We acknowledged that Crypto.com’s Earn facility offered existing holders of cryptocurrency an annual rate to transfer cryptocurrency to Crypto.com and hold it with them. The rate was dependent on the amount and type of cryptocurrency transferred and the length of the term of the deposit. We also noted Crypto.com’s comments that the figures advertised in ad (b) were a “reward” and therefore not interest, a forecast or a projection.
However, we considered the ad did not make clear that the claim “Earn up to 3.5% p.a.”, which increased to “Earn up to 8.5% p.a.”, referred to a return on cryptocurrency or that the rate depended on the type of cryptocurrency, the amount transferred or the period held with Crypto.com. That notwithstanding, we had also not seen any evidence to substantiate that 8.5% per year would be paid.
Therefore, because the basis used to calculate the figure was not clear and because Crypto.com had not substantiated the reward rate, we concluded the ad was misleading.
On that point, the ad breached CAP Code (Edition 12) rules 3.1 and 3.3 (Misleading advertising), 3.7 (Substantiation) and 14.3 (Financial products).
The ad must not appear again in the form complained about. We told Forisgfs UK Ltd t/a Crypto.com to ensure that their future ads made sufficiently clear that the value of investments in cryptocurrency was variable and could go down as well as up and that cryptocurrency was unregulated.

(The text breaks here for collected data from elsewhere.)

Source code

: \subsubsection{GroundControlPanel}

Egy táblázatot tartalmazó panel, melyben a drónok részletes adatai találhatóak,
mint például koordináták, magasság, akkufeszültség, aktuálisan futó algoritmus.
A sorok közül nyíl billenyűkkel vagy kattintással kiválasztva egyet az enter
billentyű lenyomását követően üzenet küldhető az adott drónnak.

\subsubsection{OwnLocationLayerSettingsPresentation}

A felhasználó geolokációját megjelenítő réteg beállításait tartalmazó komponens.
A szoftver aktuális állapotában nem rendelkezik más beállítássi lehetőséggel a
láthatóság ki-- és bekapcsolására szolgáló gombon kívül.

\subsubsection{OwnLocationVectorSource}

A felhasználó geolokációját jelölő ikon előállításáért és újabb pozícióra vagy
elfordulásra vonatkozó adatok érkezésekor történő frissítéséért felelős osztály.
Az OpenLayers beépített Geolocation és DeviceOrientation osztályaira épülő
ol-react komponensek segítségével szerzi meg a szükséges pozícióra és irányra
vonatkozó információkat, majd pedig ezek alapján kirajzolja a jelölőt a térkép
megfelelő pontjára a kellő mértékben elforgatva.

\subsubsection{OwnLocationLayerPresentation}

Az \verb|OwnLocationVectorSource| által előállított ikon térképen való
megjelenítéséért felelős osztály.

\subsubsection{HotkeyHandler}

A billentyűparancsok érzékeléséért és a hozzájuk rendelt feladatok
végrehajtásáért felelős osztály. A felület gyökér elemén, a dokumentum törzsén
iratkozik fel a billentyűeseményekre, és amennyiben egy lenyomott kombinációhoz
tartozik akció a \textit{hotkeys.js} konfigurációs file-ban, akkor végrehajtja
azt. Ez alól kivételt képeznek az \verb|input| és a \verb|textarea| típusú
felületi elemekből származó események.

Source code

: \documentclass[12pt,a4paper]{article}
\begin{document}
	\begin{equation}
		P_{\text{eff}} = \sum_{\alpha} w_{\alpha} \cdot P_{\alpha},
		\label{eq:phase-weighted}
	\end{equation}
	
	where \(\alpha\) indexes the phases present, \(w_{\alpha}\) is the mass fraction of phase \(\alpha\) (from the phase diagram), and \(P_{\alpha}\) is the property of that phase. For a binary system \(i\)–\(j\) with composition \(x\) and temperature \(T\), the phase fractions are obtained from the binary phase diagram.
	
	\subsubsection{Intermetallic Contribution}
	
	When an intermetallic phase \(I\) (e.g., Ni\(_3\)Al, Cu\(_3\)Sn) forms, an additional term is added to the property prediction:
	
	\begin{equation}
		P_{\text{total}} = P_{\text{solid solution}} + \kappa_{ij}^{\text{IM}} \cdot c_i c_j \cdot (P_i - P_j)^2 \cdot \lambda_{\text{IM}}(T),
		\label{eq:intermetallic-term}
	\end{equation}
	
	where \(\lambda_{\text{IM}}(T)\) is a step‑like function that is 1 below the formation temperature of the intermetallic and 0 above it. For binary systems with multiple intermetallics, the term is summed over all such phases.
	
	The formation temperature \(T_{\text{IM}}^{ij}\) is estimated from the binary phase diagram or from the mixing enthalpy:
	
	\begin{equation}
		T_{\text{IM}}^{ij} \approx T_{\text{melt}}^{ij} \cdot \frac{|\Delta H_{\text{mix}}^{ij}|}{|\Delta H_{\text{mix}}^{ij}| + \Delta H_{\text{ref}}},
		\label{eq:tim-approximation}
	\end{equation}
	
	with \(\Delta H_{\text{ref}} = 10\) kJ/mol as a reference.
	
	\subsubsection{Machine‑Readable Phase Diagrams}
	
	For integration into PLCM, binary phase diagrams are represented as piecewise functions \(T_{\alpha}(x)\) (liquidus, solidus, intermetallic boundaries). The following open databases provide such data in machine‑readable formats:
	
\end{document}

We told them to ensure that their future marketing communications did not irresponsibly take advantage of consumers’ lack of experience or credulity by irresponsibly encouraging investing in cryptocurrency using a credit card, and by not making clear that CGT was not due in some circumstances on cryptocurrency profits.
We told them that future ads must make clear that the purchase of cryptocurrency using a credit card could be subject to higher interest rates, extra fees and that some credit card issuers prohibit the buying of cryptocurrency.
We told them to ensure that the basis of any projection in their ads was made clear and that they held adequate substantiation to support their claims.